One of the greatest joys of Sanderson’s first volume The Final Empire was the diverse characters and the seeing how they acted and reacted with one another. Unfortunatley, with each subsequent volume Sanderson’s reliance on the interaction between his characters and how the interact with one another and the world has atrophied. The characters in The Hero of Ages feel stagnant, trapped in their mindsets and characterization. They lack the vitality and dynamicism seen in the first volume and the final work suffers as a result. It is a little sad but the lengthy internal monologues featured by all the major players dragged the novel down each narrative voice feeling like an island unto itself. I can only hope that Sanderson’s work on A Memory of Light is more in line with The Final Empire or Elantris than The Hero of Ages.
While the characterization did leave a lot to be desired there were indeed glimpses of excellence amidst the general disappointment. I found TenSoon’s chapter’s particularly enjoyable. The kandra society seems to be fairly strict and I couldn’t help imagine TenSoon as some kind of revolutionary. Glimpses of interesting tidbits about TenSoon and his people are left woefully unexplored I was particularly intrigued some of TenSoon’s juniors who saw his adoption of the wolfhound bone as a statement against human-kandra interaction and declaration of human inferiority. Spook, especially in the early chapters, again provided for some interesting reading but his sudden shift into a messianic figure felt a bit too contrived and didn’t really refelct again kind of natural character growth. It seems to me that the narrative net of The Hero of Ages was cast a bit too wide in order to do any of the characters real justice.
However, what Sanderson lacks in characterization here he makes up for in both worldbuilding and action. The former in particular is what drew me on through the majority of the novel. Sanderson has crafted a unique and fascinating world that he reveals to the reader at a very deliberate pace. The central mysteries of Final Empire, how the world became what it is, the relationship between Ruin and Preservation, the society of the Kandra, the nature of the world’s three different metal based magics, all reveal an author with a singular vision of how his world should be.
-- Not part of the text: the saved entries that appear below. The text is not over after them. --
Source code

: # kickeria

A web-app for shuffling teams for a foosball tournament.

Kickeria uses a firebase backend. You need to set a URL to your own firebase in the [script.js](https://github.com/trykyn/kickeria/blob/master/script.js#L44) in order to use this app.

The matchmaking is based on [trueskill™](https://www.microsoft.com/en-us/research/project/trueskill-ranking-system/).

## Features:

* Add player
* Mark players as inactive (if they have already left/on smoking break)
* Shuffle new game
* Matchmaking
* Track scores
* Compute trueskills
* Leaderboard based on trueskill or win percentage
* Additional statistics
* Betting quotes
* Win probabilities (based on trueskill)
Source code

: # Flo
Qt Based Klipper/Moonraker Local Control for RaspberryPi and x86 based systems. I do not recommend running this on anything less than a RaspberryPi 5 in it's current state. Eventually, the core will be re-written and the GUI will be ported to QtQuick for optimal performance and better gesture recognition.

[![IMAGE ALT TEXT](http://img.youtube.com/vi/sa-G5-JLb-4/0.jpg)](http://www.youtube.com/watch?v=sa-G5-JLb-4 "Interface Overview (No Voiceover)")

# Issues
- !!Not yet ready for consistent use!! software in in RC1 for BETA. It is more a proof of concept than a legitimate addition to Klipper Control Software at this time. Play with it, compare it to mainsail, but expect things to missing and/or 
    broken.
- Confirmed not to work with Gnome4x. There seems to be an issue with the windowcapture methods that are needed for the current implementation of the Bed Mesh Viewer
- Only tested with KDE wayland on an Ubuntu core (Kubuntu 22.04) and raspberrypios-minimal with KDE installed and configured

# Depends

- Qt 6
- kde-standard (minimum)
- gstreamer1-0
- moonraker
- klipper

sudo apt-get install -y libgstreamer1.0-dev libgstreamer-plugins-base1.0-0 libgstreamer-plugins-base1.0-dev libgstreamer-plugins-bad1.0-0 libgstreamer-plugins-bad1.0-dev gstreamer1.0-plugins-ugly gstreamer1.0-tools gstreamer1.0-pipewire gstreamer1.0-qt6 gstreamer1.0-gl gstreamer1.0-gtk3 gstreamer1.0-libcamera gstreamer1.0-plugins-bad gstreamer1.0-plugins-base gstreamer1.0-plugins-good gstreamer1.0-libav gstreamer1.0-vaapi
As in the previous volumes Sanderson opens chapters with snipets of italicized text but where in the first two novels the works were from fictional histories the openings in The Hero of Ages are from after the events in the novel have run their course. While this could easily have veered into spoiler territory and thus ruined the tension created by events in the novel Sanderson handled things quite well revealing enough about events occuring in the novel, and the nature of the world itself, with out giving away any tidbits about what was going to happen. While hinted at in previous books the concluding volume finally reveals how everything is connected: from the various creatures populating Sanderson world, to the the three competing forms of magic, to both Ruin and Preservation Sanderson final shines light on how everything works.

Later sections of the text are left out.